▶ _TASK ITEM_
Below are the records; pull every line that includes "tests".

▶ _Recorded data_

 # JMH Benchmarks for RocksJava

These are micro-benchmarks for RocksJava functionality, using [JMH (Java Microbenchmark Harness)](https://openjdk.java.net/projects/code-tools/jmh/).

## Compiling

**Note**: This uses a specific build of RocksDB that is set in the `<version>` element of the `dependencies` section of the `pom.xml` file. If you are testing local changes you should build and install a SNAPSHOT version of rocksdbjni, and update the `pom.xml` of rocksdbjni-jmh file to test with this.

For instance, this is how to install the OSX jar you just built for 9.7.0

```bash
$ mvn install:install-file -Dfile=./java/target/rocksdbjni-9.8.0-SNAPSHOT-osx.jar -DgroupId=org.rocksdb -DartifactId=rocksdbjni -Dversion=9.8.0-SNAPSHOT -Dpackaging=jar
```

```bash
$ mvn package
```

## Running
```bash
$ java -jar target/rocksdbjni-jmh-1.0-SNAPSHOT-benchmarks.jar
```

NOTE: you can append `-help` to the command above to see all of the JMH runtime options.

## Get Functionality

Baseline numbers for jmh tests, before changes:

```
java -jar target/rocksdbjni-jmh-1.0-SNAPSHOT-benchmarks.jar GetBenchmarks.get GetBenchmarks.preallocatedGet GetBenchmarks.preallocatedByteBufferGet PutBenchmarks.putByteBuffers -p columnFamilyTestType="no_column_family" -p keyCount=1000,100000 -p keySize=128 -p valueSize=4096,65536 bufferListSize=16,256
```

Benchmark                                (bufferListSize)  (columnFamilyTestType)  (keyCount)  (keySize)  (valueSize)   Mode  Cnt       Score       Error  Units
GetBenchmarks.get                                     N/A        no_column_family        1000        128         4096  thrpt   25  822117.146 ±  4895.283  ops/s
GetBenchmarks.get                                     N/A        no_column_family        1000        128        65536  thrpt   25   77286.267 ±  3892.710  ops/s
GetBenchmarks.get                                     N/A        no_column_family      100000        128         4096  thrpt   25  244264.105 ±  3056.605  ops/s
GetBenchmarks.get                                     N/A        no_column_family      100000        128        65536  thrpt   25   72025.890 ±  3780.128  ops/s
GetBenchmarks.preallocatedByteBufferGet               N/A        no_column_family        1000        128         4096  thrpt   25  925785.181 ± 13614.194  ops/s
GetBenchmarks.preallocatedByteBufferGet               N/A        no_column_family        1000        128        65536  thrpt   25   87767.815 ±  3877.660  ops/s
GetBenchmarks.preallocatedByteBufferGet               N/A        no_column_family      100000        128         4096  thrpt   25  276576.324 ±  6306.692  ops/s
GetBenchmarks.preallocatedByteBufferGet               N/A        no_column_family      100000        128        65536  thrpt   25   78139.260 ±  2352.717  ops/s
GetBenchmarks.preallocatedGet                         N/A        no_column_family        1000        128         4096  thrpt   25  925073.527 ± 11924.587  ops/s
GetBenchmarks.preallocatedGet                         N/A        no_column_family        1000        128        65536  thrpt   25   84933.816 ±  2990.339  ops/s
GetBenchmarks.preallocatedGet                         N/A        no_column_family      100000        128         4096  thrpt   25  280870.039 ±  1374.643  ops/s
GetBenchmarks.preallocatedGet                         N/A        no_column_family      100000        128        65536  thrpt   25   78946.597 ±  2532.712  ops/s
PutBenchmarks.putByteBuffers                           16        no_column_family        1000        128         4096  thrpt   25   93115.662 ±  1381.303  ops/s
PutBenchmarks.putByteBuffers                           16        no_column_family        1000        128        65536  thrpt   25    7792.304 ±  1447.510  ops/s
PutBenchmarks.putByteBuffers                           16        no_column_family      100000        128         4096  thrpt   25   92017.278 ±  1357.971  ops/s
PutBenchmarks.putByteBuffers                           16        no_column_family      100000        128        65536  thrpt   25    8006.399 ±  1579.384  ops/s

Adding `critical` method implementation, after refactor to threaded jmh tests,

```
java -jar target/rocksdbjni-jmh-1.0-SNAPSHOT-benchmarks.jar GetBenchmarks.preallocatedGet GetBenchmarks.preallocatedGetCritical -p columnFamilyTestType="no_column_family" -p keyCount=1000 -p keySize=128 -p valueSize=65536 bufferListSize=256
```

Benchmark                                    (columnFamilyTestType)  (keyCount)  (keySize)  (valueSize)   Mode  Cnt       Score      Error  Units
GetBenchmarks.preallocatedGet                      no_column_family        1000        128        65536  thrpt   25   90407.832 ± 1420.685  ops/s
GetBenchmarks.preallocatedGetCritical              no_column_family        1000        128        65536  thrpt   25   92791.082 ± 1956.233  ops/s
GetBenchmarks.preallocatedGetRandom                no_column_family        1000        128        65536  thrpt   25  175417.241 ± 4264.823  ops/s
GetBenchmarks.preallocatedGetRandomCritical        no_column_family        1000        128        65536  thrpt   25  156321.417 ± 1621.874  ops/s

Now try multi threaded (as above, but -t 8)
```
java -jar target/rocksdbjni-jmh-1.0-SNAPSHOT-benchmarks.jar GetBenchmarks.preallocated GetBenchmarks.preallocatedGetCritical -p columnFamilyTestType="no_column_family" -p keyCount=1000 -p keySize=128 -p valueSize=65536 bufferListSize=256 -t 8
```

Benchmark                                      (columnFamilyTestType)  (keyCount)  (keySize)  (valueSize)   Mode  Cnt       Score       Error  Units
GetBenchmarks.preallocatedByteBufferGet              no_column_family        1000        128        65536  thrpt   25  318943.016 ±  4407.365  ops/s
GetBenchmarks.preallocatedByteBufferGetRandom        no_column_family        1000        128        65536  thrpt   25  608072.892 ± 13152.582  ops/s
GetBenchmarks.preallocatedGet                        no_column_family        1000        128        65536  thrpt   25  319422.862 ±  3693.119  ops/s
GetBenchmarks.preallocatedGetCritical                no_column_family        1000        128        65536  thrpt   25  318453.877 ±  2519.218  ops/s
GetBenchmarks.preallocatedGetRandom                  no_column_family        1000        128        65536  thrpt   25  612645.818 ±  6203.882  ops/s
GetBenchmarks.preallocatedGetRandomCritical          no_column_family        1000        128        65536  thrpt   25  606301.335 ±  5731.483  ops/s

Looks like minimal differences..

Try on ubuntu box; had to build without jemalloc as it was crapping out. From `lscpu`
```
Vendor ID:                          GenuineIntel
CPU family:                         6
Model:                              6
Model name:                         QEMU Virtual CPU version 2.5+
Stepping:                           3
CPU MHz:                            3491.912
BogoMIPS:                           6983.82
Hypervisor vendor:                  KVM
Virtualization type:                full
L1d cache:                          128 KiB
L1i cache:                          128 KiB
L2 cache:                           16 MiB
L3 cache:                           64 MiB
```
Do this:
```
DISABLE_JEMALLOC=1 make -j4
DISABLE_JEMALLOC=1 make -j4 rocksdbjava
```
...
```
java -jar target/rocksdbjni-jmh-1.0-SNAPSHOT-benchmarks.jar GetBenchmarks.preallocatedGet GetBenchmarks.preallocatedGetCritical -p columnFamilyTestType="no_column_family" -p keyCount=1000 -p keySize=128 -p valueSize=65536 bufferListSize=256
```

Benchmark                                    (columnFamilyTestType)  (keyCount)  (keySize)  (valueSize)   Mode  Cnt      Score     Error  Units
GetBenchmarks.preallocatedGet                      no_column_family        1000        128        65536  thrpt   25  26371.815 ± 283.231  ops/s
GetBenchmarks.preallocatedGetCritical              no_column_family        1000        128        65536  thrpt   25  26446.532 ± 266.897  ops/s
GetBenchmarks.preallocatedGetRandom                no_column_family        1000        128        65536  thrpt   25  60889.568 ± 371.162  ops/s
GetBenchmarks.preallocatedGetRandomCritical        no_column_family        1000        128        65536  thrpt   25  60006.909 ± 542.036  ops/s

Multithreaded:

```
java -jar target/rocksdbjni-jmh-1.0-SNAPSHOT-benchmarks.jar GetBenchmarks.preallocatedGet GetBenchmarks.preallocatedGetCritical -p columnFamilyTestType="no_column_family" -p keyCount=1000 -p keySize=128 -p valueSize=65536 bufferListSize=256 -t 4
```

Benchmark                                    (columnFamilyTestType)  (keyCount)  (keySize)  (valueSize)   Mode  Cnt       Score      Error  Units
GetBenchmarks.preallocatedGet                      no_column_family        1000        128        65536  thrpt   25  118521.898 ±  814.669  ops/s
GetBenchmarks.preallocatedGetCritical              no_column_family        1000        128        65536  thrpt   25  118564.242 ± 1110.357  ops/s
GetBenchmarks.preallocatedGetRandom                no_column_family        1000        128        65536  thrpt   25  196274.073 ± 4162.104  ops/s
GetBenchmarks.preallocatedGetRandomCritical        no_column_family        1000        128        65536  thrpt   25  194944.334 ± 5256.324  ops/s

▶ _FINISHED TASK_
Baseline numbers for jmh tests, before changes:
Adding `critical` method implementation, after refactor to threaded jmh tests,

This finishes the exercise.